__PROBLEM__.
Retype the records that follow, every line exactly as written.

__MATERIAL FOR THE TASK__.

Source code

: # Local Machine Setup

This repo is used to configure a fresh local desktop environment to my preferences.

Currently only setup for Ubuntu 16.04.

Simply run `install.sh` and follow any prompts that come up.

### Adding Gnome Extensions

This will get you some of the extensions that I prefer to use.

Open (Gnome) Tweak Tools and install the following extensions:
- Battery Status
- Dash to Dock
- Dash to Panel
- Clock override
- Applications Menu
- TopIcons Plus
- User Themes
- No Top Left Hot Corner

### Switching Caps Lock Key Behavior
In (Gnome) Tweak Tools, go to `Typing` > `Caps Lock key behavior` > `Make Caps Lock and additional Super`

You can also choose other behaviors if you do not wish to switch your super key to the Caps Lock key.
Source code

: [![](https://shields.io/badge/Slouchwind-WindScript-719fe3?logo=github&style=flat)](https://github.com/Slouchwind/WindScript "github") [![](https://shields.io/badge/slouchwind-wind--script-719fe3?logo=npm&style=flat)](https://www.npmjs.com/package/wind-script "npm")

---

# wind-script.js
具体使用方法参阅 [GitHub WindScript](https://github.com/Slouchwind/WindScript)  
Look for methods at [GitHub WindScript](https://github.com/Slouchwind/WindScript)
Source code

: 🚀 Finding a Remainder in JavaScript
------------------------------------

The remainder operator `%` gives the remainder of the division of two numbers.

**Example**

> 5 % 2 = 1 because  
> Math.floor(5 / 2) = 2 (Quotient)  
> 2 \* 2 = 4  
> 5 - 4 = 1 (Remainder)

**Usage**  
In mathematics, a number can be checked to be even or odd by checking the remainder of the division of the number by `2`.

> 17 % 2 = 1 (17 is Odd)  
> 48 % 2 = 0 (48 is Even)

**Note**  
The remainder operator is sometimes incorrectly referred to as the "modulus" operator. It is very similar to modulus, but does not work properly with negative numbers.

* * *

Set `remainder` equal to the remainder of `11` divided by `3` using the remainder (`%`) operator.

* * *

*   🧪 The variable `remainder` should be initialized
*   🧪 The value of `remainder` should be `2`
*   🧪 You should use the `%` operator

__WRITTEN SOLUTION__.
Source code

: # Local Machine Setup

This repo is used to configure a fresh local desktop environment to my preferences.

Currently only setup for Ubuntu 16.04.

Simply run `install.sh` and follow any prompts that come up.

### Adding Gnome Extensions

This will get you some of the extensions that I prefer to use.

Open (Gnome) Tweak Tools and install the following extensions:
- Battery Status
- Dash to Dock
- Dash to Panel
- Clock override
- Applications Menu
- TopIcons Plus
- User Themes
- No Top Left Hot Corner

### Switching Caps Lock Key Behavior
In (Gnome) Tweak Tools, go to `Typing` > `Caps Lock key behavior` > `Make Caps Lock and additional Super`

You can also choose other behaviors if you do not wish to switch your super key to the Caps Lock key.
Source code

: [![](https://shields.io/badge/Slouchwind-WindScript-719fe3?logo=github&style=flat)](https://github.com/Slouchwind/WindScript "github") [![](https://shields.io/badge/slouchwind-wind--script-719fe3?logo=npm&style=flat)](https://www.npmjs.com/package/wind-script "npm")

---

# wind-script.js
具体使用方法参阅 [GitHub WindScript](https://github.com/Slouchwind/WindScript)  
Look for methods at [GitHub WindScript](https://github.com/Slouchwind/WindScript)
Source code

: 🚀 Finding a Remainder in JavaScript
------------------------------------

The remainder operator `%` gives the remainder of the division of two numbers.

**Example**

> 5 % 2 = 1 because  
> Math.floor(5 / 2) = 2 (Quotient)  
> 2 \* 2 = 4  
> 5 - 4 = 1 (Remainder)

**Usage**  
In mathematics, a number can be checked to be even or odd by checking the remainder of the division of the number by `2`.

> 17 % 2 = 1 (17 is Odd)  
> 48 % 2 = 0 (48 is Even)

**Note**  
The remainder operator is sometimes incorrectly referred to as the "modulus" operator. It is very similar to modulus, but does not work properly with negative numbers.

* * *

Set `remainder` equal to the remainder of `11` divided by `3` using the remainder (`%`) operator.

* * *

*   🧪 The variable `remainder` should be initialized
*   🧪 The value of `remainder` should be `2`
*   🧪 You should use the `%` operator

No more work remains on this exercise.